Persisting Problog Python objects #93

Closed rickshilling closed 1 year ago

rickshilling commented 2 years ago

Suppose I have

write_static_csv(static_data, ‘static_facts.csv’)

while not stop:

dynamic_data = get_dynamic_data()
write_dynamic_csv(dynamic_data, ‘dynamic_facts.csv’)
problog_string = """
    :- use_module(library(db)).
    :- csv_load(‘static_facts.csv’,’static_facts’).   % This is huge but static.  
    P::static_fact(X) :- static_facts(P,X).
    :- csv_load(‘dynamic_facts.csv’,’dynamic_facts’). % This is small but changes per iteration.  
    P::dynamic_fact(Y) :- dynamic_facts(P,Y).
    predicate_instance(X,Y) :- static_fact(X), dynamic_fact(Y), some_relation(X,Y).
    query(predicate_instance(_,_)).
    """
problog_program = PrologString(problog_string)
logic_formula = LogicFormula.create_from(problog_program)             # ground program
directed_acyclic_graph = LogicDAG.create_from(logic_formula)          # break cycles
sentential_decision_diagram = SDD.create_from(directed_acyclic_graph) # compile CNF to SDD
Problog_Output = sentential_decision_diagram.evaluate()
stop = determine_to_stop(Problog_Output)

Is there a way to presist the Problog engine, keeping the static facts between iterations, but subtracting the old and adding the new dynamic data without creating the Logic formulas, DAG, and SDD objects?
Also, what are some possible ways speed up the Problog execution steps.
Currently, sentential_decision_diagram.evaluate() takes 20+ minutes for me. Thanks.
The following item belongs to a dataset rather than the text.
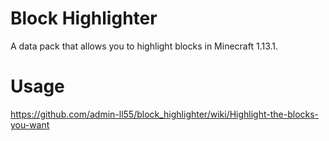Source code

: # Block Highlighter
A data pack that allows you to highlight blocks in Minecraft 1.13.1.

# Usage
https://github.com/admin-ll55/block_highlighter/wiki/Highlight-the-blocks-you-want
VincentDerk commented 1 year ago

Perhaps of interest (source), you can extend a database so you can create 1 "base" database and for each batch of dynamically added facts you can create an extension of that base database. Throwing away an extended database when you no longer need it.

m1 = """
0.3::a(1).
query(a(X)).
"""
db = DefaultEngine().prepare(PrologString(m1))
print (get_evaluatable().create_from(db).evaluate())

m2 = """
0.4::a(2).
"""
db2 = db.extend()
for statement in PrologString(m2):
    db2 += statement

print (get_evaluatable().create_from(db2).evaluate())
print (get_evaluatable().create_from(db).evaluate())

results in

{a(1): 0.3}
{a(1): 0.3, a(2): 0.4}
{a(1): 0.3}

Here we made an extension of database db called db2. This new database contains all the clauses of the original (without copying them). We can discard any modifications by simply discarding db2.

So something more like

# -- prepare static db part --
static_problog_string = """
    :- use_module(library(db)).
    :- csv_load(‘static_facts.csv’,’static_facts’).   % This is huge but static.  
    P::static_fact(X) :- static_facts(P,X).
    P::dynamic_fact(Y) :- dynamic_facts(P,Y).
    predicate_instance(X,Y) :- static_fact(X), dynamic_fact(Y), some_relation(X,Y).
    query(predicate_instance(_,_)).
    """
static_db = DefaultEngine().prepare(PrologString(static_problog_string))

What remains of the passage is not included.